No. Unfortunately, I'm not coming to Prague. I've been in the month of January in three conferences on three or across four continents, actually, because I had a little layover in Europe. So I'm taking the next month or two off from traveling. All right. Need to recuperate after the holidays, plus three months of, a month of running around the world. All right, I'm sure we're going to bump into one another at one of these events. Sooner or later. But, Patrick, this been.

Well, hey, if you come to if you come to Bitcoin. Miami, we're the title sponsor of the Bitcoin Miami golf tournament. You can try your best at winning another bitcoin I, I probably, Miami. Oh no I'm sorry not bitcoin Miami bitcoin Las Vegas Vegas this year I'm probably not going to that for several reasons. I think that's the city coiner fumes are starting to smell a bit too bad for my taste. And I have another conference that, is also.

I'm not going to shit on, on on, Bitcoin magazine too much here because I do like events. I, I do pretty well with them. I sometimes wish they would have made other choices. When it comes to like, what, what sponsors they take in, to me bitcoin. Bitcoin first is a shit coin company. Bitcoin only is a bitcoin only company. And that's what they should focus on. But having said that Patrick I got to go here.

So and so I'm sorry for that I don't know I love this conversation and I, I, in advance I want to apologize for for putting you against the wall and calling you a shit coiner and all of that. I hope it was enjoyable for you, too. And, I had a great conversation today. I always love having. You know what? Podcasts are not fun unless they're slightly confrontational. If you have two people that get together and just agree about everything, what the fuck are people going to tune in

and listen to? Right. A little a little bit of confrontation, a little bit of name calling is always a fun time. Yeah, I absolutely agree. And we should both be lucky, that Luke is not here now because it wouldn't have been as confrontational if it was because he makes me a better diplomat. But but, But anyway. Thanks. Thanks a lot. Is there anywhere you want to send our listeners? Like, where can they check out some our group and what you're doing and so on. On the inside.

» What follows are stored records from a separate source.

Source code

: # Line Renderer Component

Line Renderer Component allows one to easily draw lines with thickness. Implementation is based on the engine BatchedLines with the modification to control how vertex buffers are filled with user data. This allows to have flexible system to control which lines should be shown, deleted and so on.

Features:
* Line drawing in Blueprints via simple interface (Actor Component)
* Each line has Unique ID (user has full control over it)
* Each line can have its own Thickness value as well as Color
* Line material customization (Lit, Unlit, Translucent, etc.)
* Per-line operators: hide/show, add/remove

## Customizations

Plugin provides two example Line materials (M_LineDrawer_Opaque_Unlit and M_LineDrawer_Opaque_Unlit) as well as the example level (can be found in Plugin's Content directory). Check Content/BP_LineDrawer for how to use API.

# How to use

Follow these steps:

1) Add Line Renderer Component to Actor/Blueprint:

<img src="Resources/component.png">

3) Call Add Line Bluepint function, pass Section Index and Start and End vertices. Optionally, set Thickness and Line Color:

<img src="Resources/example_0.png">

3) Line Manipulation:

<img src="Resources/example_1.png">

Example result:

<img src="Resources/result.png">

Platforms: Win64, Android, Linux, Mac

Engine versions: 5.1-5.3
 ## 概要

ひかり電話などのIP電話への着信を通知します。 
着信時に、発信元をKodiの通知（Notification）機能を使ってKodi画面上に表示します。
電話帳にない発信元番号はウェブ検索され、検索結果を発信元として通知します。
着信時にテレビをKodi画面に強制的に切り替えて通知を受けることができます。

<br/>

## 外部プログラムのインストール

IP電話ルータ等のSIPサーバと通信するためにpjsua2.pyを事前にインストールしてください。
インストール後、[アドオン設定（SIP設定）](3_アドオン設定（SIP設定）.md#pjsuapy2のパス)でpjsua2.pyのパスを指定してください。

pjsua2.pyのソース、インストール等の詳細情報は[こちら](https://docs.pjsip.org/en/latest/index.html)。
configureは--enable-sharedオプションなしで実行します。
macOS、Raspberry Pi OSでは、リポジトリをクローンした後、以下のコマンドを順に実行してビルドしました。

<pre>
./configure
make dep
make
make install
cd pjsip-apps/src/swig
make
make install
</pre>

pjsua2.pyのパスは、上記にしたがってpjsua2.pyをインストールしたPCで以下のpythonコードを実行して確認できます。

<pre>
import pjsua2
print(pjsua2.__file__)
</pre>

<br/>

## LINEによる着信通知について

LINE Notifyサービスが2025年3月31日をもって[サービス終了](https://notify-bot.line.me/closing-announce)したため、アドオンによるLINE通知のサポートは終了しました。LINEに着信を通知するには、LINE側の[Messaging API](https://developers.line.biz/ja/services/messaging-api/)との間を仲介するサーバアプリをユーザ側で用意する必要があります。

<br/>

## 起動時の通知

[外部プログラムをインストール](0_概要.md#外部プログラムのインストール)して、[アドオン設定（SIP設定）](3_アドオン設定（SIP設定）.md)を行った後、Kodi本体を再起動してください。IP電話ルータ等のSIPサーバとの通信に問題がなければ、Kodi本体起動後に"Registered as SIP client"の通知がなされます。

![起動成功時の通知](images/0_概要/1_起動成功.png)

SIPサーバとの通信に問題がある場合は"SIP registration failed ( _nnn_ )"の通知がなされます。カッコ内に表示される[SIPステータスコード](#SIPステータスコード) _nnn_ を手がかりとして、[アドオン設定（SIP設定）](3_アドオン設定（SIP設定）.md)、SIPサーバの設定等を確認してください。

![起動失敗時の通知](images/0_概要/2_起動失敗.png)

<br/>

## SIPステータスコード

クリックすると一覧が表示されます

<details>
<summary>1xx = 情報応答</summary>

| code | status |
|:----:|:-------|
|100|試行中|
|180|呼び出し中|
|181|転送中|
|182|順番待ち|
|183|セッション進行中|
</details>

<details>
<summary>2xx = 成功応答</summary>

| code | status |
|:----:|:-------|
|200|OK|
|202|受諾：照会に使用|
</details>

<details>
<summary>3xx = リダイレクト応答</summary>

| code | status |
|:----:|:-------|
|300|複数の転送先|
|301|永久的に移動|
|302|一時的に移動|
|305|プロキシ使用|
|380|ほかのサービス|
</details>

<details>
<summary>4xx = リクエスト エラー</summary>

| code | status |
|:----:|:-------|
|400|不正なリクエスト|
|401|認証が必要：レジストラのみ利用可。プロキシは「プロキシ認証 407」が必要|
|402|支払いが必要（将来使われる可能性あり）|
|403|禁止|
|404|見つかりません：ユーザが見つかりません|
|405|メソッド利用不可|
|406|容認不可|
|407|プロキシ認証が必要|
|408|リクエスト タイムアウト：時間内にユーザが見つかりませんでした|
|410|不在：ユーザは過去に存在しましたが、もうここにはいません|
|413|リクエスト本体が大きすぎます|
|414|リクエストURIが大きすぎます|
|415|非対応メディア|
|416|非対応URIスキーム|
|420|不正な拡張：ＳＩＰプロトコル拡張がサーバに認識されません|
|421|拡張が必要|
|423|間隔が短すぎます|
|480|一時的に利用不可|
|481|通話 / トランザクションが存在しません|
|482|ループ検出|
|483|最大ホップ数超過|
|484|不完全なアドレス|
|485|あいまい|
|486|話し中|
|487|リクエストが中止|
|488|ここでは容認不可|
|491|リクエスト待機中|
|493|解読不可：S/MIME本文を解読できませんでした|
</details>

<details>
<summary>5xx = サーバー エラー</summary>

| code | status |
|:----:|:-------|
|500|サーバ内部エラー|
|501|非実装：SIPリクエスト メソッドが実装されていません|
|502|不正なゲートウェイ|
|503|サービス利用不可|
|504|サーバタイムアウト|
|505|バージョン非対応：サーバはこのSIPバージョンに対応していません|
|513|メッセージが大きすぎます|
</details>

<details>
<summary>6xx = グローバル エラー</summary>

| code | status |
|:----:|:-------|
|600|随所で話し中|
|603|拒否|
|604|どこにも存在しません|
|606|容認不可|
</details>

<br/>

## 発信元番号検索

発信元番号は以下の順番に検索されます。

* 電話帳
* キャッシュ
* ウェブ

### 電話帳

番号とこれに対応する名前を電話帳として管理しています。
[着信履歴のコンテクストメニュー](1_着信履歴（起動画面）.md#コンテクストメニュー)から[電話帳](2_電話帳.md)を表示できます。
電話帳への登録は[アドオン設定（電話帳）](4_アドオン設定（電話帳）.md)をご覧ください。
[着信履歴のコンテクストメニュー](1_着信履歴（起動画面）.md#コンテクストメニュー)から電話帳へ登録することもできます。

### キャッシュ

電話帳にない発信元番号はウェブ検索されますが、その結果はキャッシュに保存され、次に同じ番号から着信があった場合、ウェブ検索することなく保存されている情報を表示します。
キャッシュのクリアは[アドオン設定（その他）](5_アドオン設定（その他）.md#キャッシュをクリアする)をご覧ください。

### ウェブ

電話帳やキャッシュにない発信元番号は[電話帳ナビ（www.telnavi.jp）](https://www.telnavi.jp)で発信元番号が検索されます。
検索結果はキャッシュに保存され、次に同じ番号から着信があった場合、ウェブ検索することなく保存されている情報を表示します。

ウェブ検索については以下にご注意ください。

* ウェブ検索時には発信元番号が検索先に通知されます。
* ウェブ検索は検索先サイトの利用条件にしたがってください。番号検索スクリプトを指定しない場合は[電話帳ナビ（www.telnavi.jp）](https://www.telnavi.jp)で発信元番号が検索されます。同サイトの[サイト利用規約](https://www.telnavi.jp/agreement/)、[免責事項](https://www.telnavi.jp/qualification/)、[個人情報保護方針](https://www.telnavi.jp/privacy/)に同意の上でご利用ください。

I mean, you can just check us out at Samara Dash Agyekum if you want to learn more about us. The funds were invested in and our Bitcoin position. I have my own podcast, proof of words we call it, if you want to come and listen in to, I thought it was pretty clever. Right. So if you want to come listen to the Proof of Words podcast, just look up proof of words on Google or wherever, and you can tune and listen into us. Fantastic. So, Patrick, thank you very much. And thank you very much

for having me. Life. Yeah. Looking forward to it. Have a great day. You too man. This has been the Bitcoin Infinity show. Thanks for listening.